Je crois, avec le groupe écologiste, que nous avons aujourd’hui l’occasion d’adopter un texte équilibré, qui répond aux inquiétudes légitimes des Français et qui anticipe l’avenir, tout en permettant – sans aucun frein – l’innovation et les progrès techniques. Voilà bien, en effet, le fond de la question qui nous anime ; autant l’aborder franchement. Il s’agit d’élaborer la loi dans une situation que certains qualifient d’« incertitude scientifique ».
Certes, la mode est aujourd’hui de réduire bien trop souvent le débat politique à des anathèmes. N’opposons pas le camp des tenants de la modernité à celui de ses contempteurs. Il n’existe pas des inconscients du progrès d’un côté et, de l’autre, des élus avisés et responsables. Ne comptez pas sur nous pour nous associer au choeur de ceux qui abaissent le débat démocratique, car il va de soi que nous sommes tous ici soucieux des enjeux de santé publique, et tous attentifs aux inquiétudes légitimes de nos concitoyens.
J’entends parfois dire que ce débat poserait un problème philosophique : voulons-nous, oui ou non, vivre dans une société qui honnit la moindre prise de risque, annihilant ainsi toute dynamique et paralysant le progrès ? Laissons donc la philosophie aux philosophes ; il y a d’ailleurs bien longtemps qu’ils ont tranché la question, d’Aristote à Camus en passant par Rabelais. Il me semble qu’il n’appartient pas au Parlement de se prononcer sur la réalité des risques sanitaires liés à l’exposition aux ondes ; ce rôle incombe aux hommes de science.
C’est là tout mon propos : je crois en vérité que notre débat est tout simplement politique, au sens noble du terme. Il est vrai qu’il soulève des questions passionnantes, mais en tant que législateur, nous devons aussi – et surtout – penser aux implications pratiques de nos choix. C’est sur ce plan que le groupe écologiste continuera de se situer en respectant les arguments des uns et des autres.
De quelles informations fiables disposons-nous pour légiférer correctement ? Quelles sont les conséquences d’une exposition de la population aux ondes électromagnétiques ?
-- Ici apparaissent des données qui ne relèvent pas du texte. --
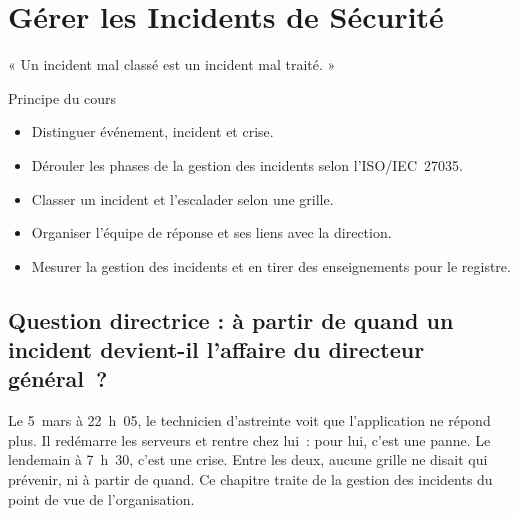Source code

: 
\chapter{Gérer les Incidents de Sécurité}
\label{chap:incidents}

\epigraph{%
    « Un incident mal classé est un incident mal traité. »%
}{Principe du cours}


\begin{boxobjectifs}
\begin{itemize}
    \item Distinguer événement, incident et crise.
    \item Dérouler les phases de la gestion des incidents selon
          l'ISO/IEC~27035.
    \item Classer un incident et l'escalader selon une grille.
    \item Organiser l'équipe de réponse et ses liens avec la direction.
    \item Mesurer la gestion des incidents et en tirer des enseignements
          pour le registre.
\end{itemize}
\end{boxobjectifs}

\bigskip

\section*{Question directrice : à partir de quand un incident devient-il l'affaire du directeur général~?}

Le 5~mars à 22~h~05, le technicien d'astreinte voit que l'application ne
répond plus. Il redémarre les serveurs et rentre chez lui~: pour lui,
c'est une panne. Le lendemain à 7~h~30, c'est une crise. Entre les deux,
aucune grille ne disait qui prévenir, ni à partir de quand. Ce chapitre
traite de la gestion des incidents du point de vue de l'organisation.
Les études scientifiques que j’évoquais à l’instant, et dans le détail desquelles il ne s’agit pas d’entrer aujourd’hui, font état soit d’un risque avéré, soit d’un risque potentiel. En tout état de cause, une chose est sûre, c’est qu’elles s’accordent toutes sur un point : on ne saurait exclure totalement le risque. Les signaux d’alerte existent ; il nous appartient donc à nous, législateur, d’en tenir compte et d’y répondre de manière proportionnée, par de justes mesures préventives, et j’ajoute – car ce point a son importance – sans susciter de peurs inutiles. De surcroît, le fait que les Français nous fassent régulièrement part de leurs inquiétudes à ce sujet devrait suffire à ce que nous nous en saisissions.
Il s’agit enfin d’assurer le respect des principes constitutionnels de notre pays, au premier rang desquels celui de vivre dans un environnement équilibré et respectueux de la santé, comme le rappelle l’article premier de la Charte de l’environnement, constitutionnalisée en 2005.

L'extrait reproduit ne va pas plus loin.